• Problem statement: Your answer should hold every line of the records below that contains the string "where".

• Given information:
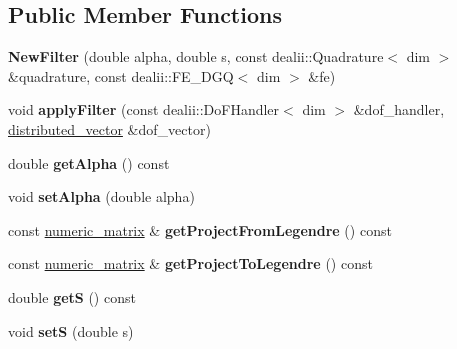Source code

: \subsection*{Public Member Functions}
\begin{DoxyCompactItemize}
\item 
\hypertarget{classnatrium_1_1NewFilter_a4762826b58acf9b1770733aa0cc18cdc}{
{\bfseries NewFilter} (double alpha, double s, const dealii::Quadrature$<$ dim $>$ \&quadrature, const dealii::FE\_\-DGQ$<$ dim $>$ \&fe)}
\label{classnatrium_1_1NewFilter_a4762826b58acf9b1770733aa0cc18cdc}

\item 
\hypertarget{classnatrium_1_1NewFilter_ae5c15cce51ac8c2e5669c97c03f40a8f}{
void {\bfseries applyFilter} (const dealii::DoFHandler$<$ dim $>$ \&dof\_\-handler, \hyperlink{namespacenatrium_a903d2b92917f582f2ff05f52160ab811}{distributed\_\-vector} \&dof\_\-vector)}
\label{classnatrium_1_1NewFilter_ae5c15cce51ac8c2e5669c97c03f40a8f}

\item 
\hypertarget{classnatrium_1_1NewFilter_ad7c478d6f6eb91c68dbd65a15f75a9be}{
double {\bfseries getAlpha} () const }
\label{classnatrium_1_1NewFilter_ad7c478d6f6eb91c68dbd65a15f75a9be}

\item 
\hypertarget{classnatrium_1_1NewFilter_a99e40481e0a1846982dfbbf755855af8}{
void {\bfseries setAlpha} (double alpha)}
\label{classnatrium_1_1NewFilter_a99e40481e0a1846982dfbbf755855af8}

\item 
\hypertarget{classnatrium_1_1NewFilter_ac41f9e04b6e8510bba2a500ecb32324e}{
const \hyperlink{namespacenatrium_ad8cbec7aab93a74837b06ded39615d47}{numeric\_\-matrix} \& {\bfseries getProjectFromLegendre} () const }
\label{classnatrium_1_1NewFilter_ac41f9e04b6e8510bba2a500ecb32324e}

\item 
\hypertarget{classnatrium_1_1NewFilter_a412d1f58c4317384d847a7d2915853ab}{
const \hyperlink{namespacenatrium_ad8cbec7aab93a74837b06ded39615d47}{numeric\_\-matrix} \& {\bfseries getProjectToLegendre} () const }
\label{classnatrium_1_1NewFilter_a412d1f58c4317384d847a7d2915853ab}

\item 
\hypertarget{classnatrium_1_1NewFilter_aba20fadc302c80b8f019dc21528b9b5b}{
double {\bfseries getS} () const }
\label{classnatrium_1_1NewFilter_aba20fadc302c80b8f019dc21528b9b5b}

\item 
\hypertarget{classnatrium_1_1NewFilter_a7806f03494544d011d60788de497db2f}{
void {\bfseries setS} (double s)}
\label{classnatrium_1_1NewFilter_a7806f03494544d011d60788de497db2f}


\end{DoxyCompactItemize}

--

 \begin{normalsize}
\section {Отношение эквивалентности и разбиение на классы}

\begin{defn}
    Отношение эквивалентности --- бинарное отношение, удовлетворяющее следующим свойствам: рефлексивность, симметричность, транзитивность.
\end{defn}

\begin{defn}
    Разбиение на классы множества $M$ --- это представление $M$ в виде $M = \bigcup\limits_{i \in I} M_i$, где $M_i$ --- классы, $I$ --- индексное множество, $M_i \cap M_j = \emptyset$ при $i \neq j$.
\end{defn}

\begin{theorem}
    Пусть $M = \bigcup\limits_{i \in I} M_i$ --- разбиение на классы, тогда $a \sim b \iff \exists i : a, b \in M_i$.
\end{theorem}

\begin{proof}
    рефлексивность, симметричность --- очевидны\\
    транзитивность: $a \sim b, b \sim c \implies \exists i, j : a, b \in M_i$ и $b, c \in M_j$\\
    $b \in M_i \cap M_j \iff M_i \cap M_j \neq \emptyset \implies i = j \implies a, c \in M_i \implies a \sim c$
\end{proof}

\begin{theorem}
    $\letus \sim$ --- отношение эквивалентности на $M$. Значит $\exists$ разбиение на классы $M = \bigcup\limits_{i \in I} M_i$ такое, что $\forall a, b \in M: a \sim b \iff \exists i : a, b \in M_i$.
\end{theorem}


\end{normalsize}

--

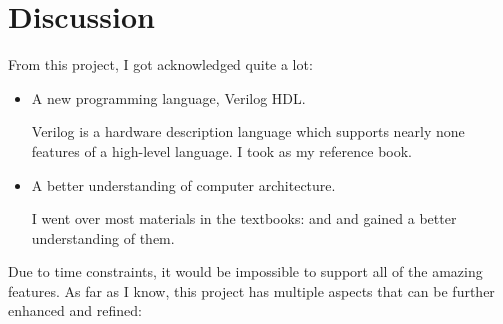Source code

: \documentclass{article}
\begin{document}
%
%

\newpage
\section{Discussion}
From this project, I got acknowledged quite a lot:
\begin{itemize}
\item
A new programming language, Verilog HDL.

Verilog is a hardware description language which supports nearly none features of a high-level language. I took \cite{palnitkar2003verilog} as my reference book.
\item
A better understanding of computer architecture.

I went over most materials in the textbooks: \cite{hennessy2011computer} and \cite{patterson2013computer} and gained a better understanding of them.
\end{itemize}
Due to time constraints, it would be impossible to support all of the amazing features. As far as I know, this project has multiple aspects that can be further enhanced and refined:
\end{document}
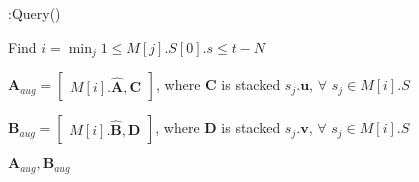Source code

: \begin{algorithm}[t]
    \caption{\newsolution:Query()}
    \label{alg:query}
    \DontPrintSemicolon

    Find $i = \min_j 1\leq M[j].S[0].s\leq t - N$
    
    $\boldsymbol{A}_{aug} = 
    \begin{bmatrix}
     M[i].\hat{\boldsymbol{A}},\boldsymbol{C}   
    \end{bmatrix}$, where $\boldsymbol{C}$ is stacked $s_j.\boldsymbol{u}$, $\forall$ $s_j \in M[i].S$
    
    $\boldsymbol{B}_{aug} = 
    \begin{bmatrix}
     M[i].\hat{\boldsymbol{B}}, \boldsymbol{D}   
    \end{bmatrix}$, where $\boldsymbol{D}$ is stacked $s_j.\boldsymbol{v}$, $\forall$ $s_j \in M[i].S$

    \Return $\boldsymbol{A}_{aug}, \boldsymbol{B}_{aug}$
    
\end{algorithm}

• Answer:
    \end{bmatrix}$, where $\boldsymbol{C}$ is stacked $s_j.\boldsymbol{u}$, $\forall$ $s_j \in M[i].S$
    \end{bmatrix}$, where $\boldsymbol{D}$ is stacked $s_j.\boldsymbol{v}$, $\forall$ $s_j \in M[i].S$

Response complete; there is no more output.